The total combined budgeted estimates for 2015-16 from non-tax revenue and non-debt capital receipts were Rs 3.02 lakh crore. If one leaves aside interest receipts and recoveries of loans and advances, the major items were dividends from PSUs at Rs 36,174.14 crore, dividends from RBI and state-owned financial institutions at Rs 64,477 crore and a total disinvestment target of Rs 69,500 crore.
The finance ministry has asked all profit-making PSUs to pay a minimum dividend of 30 per cent of their post-tax profit for the year, compared with past instances where only the upstream oil and gas PSUs were asked to pay 30 per cent dividend while a minimum 20 per cent dividend was sought from other PSUs.
Meanwhile, RBI had paid the Centre a dividend of Rs 66,000 crore in August, the highest ever, and already past the total target of dividends from the central bank and financial institutions. The dividends from PSU banks could be hit as they have slumped to losses or lower profits in the latest quarter due to increasing pressure from bad loans. But the overall target has already been achieved.
For 2016-17, one can expect more of the same. Cash-rich PSUs like Coal India, ONGC, Oil India, SAIL, NTPC and others will be told by the government to pay dividends much higher than this year's target if they are not investing in infrastructure. It is clear that the government will dig into the PSU cash pile of over Rs 2 lakh crore in more ways than one, including through buybacks. More on that later. Banks will continue to struggle with high NPAs but financial sector behemoths like Life Insurance Corporation and the State Bank of India will be expected to pay higher dividends than what they end up paying this year. The same goes for the RBI.

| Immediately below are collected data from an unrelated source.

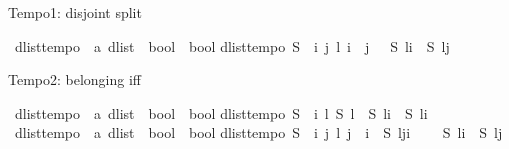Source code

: \begin{isabellebody}
\begin{isamarkuptext}
Tempo1: disjoint split%
\end{isamarkuptext}\isamarkuptrue%
\isamarkupfalse%
\ dlist{\isacharunderscore}tempo{}\ {\isacharcolon}{\isacharcolon}\ {\isachardoublequoteopen}{\isacharparenleft}{\isacharprime}a\ dlist\ {\isasymRightarrow}\ bool{\isacharparenright}\ {\isasymRightarrow}\ bool{\isachardoublequoteclose}\isanewline
{}\isanewline
{\isachardoublequoteopen}dlist{\isacharunderscore}tempo{}\ S\ {\isasymequiv}\ {\isasymforall}i\ j\ l{\isachardot}\ i\ {\isasymle}\ j\ {\isasymlongrightarrow}\ {\isasymnot}\ {\isacharparenleft}{\isacharparenleft}S\ {\isacharparenleft}l{\isasymdagger}{\isachardot}{\isachardot}i{\isacharparenright}\ {\isasymand}\ S\ {\isacharparenleft}l{\isasymdagger}j{\isachardot}{\isachardot}{\isacharparenright}{\isacharparenright}{\isacharparenright}{\isachardoublequoteclose}%
\begin{isamarkuptext}%
Tempo2: belonging iff%
\end{isamarkuptext}\isamarkuptrue%
\isamarkupfalse%
\ dlist{\isacharunderscore}tempo{}\ {\isacharcolon}{\isacharcolon}\ {\isachardoublequoteopen}{\isacharparenleft}{\isacharprime}a\ dlist\ {\isasymRightarrow}\ bool{\isacharparenright}\ {\isasymRightarrow}\ bool{\isachardoublequoteclose}\isanewline
{}\isanewline
{\isachardoublequoteopen}dlist{\isacharunderscore}tempo{}\ S\ {\isasymequiv}\ {\isasymforall}i\ l{\isachardot}\ S\ l\ {\isasymlongleftrightarrow}\ {\isacharparenleft}S\ {\isacharparenleft}l{\isasymdagger}{\isachardot}{\isachardot}i{\isacharparenright}\ {\isasymor}\ S\ {\isacharparenleft}l{\isasymdagger}i{\isachardot}{\isachardot}{\isacharparenright}{\isacharparenright}{\isachardoublequoteclose}\isanewline
\isanewline
{}\isamarkupfalse%
\ dlist{\isacharunderscore}tempo{}\ {\isacharcolon}{\isacharcolon}\ {\isachardoublequoteopen}{\isacharparenleft}{\isacharprime}a\ dlist\ {\isasymRightarrow}\ bool{\isacharparenright}\ {\isasymRightarrow}\ bool{\isachardoublequoteclose}\isanewline
{}\isanewline
{\isachardoublequoteopen}dlist{\isacharunderscore}tempo{}\ S\ {\isasymequiv}\ {\isasymforall}i\ j\ l{\isachardot}\ j\ {\isacharless}\ i\ {\isasymlongrightarrow}\ {\isacharparenleft}S\ {\isacharparenleft}l{\isasymdagger}j{\isachardot}{\isachardot}i{\isacharparenright}\ {\isasymlongleftrightarrow}\ \isanewline
\ \ {\isacharparenleft}S\ {\isacharparenleft}l{\isasymdagger}{\isachardot}{\isachardot}i{\isacharparenright}\ {\isasymand}\ S\ {\isacharparenleft}l{\isasymdagger}j{\isachardot}{\isachardot}{\isacharparenright}{\isacharparenright}{\isacharparenright}{\isachardoublequoteclose}\isanewline

\end{isabellebody}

On the disinvestment front, out of the total budgeted estimates, Rs 41,000 crore was expected from 5-15 per cent stake sales in profitable listed PSUs and Rs 28,500 crore from strategic stake sales in sick companies. However, the volatile market conditions have put a wet blanket on the prospect of actual figures coming anywhere close to those numbers.
So far, the disinvestment department has raked in nearly Rs 13,340 crore from stake sales in Indian Oil, Dredging Corporation of India, Power Finance Corporation, Rural Electrification Corporation, and Engineers India Ltd through the offer-for-sale route.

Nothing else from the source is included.